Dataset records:
*** Begin section ***
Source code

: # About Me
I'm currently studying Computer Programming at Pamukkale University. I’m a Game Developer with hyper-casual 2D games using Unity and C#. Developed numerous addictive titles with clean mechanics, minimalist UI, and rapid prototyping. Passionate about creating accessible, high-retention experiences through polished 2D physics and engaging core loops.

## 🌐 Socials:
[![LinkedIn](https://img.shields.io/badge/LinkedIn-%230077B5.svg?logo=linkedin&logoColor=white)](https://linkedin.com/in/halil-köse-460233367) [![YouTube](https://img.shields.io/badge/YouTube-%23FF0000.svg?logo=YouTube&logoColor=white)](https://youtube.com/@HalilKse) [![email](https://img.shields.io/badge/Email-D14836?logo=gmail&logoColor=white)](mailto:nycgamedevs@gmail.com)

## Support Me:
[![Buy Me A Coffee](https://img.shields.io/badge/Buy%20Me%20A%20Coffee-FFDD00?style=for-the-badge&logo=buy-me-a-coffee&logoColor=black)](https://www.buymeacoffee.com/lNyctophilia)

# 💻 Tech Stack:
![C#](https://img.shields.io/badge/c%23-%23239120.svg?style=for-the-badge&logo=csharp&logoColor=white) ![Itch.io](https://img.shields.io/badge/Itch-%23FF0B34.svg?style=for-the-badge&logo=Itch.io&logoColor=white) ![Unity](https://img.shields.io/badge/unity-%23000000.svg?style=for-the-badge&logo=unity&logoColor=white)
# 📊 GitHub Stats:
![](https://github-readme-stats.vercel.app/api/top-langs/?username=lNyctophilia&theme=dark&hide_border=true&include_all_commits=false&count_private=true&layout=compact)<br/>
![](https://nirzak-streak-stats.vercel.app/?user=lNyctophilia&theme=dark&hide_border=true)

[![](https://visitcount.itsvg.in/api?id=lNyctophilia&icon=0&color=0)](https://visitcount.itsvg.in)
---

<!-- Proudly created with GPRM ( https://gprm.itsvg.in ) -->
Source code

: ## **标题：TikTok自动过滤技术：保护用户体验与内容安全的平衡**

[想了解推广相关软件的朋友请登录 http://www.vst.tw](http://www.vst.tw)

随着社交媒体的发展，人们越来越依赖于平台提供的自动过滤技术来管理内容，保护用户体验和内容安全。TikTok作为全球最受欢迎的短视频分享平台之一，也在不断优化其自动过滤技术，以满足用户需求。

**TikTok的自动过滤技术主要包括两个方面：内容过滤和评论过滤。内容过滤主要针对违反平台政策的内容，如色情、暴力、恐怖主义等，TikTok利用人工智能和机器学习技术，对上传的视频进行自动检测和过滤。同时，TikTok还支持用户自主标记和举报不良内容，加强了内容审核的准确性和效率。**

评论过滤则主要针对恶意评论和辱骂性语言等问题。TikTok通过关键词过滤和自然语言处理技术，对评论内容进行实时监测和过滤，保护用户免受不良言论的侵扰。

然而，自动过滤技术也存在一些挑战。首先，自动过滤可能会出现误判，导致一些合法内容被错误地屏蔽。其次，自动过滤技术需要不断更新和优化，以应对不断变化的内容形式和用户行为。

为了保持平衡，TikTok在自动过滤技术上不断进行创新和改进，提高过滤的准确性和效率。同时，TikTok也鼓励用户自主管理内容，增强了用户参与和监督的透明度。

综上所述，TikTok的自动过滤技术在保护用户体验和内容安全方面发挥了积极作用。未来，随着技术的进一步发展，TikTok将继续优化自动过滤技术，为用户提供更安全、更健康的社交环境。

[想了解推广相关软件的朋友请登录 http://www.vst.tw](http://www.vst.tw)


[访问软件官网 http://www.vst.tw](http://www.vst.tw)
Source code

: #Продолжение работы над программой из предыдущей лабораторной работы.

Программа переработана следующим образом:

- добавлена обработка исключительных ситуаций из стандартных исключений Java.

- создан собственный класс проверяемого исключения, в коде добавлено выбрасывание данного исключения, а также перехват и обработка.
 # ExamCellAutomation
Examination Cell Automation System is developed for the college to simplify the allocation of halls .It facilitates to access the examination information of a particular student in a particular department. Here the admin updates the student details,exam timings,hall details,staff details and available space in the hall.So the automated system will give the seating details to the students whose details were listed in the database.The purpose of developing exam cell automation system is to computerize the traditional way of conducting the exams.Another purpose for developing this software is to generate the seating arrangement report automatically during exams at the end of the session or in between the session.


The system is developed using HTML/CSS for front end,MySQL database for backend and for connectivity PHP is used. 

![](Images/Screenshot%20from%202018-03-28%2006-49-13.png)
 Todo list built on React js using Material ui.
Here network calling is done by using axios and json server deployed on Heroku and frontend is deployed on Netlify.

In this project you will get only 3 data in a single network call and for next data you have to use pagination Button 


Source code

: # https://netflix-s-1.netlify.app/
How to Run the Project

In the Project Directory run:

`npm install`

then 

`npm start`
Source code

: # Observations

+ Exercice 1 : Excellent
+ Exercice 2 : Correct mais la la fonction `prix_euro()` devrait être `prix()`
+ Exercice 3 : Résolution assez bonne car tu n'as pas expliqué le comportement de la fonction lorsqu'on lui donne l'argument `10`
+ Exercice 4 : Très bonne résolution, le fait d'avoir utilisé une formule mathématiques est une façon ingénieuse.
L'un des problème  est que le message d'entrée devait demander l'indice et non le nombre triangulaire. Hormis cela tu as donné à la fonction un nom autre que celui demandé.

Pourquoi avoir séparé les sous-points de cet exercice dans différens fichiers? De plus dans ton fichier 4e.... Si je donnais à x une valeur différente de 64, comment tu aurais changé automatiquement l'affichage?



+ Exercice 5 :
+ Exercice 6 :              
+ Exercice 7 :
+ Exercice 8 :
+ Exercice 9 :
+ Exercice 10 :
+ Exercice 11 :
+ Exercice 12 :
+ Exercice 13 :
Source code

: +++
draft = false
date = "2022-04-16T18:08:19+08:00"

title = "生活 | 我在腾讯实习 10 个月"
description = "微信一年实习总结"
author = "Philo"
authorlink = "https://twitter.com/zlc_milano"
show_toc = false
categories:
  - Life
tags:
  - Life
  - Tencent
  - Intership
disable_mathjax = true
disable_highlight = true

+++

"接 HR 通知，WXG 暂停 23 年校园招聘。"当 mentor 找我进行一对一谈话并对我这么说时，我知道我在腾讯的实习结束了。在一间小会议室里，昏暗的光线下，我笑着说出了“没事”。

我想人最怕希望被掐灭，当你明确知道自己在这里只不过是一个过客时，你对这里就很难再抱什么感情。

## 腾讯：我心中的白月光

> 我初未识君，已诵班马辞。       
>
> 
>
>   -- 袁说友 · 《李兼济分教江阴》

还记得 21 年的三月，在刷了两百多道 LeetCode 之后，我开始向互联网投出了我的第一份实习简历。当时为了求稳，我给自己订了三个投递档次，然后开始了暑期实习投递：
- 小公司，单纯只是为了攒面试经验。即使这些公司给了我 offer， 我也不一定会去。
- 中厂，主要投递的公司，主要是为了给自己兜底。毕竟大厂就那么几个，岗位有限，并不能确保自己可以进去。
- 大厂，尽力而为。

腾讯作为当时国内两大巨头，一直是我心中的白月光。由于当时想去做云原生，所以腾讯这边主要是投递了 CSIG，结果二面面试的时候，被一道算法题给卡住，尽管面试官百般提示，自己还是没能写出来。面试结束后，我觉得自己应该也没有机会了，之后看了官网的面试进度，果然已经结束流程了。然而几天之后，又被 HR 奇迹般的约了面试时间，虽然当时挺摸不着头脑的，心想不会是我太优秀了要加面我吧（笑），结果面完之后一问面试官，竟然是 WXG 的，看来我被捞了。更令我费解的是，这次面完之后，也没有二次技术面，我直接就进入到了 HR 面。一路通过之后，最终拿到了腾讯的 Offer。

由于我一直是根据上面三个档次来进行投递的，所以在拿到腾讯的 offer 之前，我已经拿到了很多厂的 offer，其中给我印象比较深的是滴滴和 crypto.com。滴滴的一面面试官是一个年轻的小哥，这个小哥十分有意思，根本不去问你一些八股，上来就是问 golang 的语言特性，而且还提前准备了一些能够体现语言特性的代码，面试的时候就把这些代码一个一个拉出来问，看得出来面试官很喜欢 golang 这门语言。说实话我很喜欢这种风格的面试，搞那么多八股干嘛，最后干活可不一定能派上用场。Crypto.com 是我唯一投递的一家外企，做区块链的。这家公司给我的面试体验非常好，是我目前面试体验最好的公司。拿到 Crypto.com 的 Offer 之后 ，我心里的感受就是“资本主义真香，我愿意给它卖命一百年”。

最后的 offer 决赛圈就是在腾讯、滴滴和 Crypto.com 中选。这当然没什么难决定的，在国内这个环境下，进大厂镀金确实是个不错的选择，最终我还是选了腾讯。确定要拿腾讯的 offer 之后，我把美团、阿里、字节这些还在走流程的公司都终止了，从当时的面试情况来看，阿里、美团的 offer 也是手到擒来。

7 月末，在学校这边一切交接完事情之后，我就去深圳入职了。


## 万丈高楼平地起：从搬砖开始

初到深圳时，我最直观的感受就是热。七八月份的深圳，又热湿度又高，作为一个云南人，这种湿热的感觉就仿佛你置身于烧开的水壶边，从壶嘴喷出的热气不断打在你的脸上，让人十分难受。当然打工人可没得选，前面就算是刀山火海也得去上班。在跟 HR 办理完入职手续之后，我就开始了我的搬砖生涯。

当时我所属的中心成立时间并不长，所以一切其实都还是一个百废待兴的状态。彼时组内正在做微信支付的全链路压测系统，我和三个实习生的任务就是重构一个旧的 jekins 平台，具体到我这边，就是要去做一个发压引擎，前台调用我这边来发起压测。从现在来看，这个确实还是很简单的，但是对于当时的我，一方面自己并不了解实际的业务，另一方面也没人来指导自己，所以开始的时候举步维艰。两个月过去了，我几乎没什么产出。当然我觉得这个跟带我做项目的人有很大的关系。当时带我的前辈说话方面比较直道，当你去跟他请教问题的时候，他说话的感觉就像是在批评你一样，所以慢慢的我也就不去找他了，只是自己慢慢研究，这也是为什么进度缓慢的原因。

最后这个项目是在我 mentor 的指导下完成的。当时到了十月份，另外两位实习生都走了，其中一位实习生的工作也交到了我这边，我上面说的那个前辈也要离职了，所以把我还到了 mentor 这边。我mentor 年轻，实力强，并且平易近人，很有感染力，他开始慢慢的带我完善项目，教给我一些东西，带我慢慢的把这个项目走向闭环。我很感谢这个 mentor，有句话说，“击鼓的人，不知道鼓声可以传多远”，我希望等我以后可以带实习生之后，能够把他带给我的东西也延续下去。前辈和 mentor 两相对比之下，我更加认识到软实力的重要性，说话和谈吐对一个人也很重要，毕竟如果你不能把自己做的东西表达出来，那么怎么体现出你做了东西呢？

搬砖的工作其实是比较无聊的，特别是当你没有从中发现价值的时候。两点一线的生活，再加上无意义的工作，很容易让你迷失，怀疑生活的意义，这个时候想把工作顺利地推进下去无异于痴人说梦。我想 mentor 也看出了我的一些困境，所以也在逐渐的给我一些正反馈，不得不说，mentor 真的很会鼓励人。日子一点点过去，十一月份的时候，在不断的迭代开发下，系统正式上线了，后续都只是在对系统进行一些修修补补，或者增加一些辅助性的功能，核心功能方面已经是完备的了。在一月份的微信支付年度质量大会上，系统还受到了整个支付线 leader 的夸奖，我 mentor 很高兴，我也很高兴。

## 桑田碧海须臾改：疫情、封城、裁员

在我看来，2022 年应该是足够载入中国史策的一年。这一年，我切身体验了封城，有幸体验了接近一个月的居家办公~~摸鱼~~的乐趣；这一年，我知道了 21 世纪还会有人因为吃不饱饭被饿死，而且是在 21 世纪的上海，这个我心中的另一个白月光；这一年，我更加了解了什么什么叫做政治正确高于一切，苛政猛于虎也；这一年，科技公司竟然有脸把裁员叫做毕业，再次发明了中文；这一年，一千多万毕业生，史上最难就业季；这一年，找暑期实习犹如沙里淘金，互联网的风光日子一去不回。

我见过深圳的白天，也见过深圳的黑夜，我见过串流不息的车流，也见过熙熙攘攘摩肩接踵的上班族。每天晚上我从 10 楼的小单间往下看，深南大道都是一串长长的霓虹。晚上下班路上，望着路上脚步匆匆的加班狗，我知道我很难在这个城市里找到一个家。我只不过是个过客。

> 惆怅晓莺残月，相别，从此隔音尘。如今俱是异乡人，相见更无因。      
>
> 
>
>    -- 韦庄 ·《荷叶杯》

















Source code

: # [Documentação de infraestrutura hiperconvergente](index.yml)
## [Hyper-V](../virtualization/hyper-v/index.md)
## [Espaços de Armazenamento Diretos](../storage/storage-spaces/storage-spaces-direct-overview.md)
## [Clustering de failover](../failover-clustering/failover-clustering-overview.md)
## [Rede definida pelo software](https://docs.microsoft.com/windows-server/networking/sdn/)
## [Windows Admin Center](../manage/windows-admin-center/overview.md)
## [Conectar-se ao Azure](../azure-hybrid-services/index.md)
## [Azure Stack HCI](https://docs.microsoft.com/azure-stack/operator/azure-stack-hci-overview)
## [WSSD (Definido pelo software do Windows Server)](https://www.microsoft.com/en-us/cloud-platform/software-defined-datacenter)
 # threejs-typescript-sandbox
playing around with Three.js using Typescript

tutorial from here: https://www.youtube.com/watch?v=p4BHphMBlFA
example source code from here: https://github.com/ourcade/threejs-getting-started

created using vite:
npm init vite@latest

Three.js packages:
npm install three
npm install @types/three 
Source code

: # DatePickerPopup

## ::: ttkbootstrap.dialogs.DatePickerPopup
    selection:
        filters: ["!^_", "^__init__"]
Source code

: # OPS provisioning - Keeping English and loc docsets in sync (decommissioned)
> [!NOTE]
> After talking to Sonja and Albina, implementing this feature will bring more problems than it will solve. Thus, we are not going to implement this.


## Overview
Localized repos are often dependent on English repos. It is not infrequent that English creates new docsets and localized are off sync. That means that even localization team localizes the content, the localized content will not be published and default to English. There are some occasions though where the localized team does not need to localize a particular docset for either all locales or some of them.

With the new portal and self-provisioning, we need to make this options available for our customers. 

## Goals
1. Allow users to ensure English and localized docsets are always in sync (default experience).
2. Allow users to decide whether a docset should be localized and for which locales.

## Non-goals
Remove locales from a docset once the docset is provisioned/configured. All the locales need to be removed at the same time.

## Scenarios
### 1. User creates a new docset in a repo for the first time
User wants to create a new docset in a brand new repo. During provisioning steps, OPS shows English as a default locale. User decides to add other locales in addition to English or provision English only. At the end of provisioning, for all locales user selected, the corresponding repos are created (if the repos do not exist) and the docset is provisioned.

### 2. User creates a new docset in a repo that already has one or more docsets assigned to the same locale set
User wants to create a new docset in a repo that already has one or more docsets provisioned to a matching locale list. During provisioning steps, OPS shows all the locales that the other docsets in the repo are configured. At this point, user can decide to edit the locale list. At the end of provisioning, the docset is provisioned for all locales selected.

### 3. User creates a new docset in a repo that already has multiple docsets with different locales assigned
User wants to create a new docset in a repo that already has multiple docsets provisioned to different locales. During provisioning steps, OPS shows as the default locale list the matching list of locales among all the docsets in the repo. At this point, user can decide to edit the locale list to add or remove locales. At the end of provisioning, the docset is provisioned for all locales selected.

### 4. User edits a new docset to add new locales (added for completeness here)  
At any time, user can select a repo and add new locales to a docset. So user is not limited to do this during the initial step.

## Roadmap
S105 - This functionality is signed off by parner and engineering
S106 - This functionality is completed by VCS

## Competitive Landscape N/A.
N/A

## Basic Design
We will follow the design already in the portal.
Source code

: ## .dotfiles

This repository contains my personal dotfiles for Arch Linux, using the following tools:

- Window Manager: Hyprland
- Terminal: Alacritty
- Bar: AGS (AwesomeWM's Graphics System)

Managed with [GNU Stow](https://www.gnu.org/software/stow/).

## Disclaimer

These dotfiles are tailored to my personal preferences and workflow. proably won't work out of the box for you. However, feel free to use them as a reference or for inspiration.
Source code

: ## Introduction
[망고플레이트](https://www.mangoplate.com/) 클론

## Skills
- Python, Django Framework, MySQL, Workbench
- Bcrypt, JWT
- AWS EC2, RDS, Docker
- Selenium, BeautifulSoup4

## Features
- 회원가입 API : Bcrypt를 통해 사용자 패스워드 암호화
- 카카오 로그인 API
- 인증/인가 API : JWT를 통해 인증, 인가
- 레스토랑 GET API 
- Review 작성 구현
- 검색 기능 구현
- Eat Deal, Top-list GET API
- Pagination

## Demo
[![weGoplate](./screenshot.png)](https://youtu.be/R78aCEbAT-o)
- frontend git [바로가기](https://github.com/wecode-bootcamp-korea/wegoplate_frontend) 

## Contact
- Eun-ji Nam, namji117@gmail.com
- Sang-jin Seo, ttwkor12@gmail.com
*** End section ***
**Required work:** Looking through the data above, copy out each line in which the string "Allow" occurs.

**Result of the exercise:**
1. Allow users to ensure English and localized docsets are always in sync (default experience).
2. Allow users to decide whether a docset should be localized and for which locales.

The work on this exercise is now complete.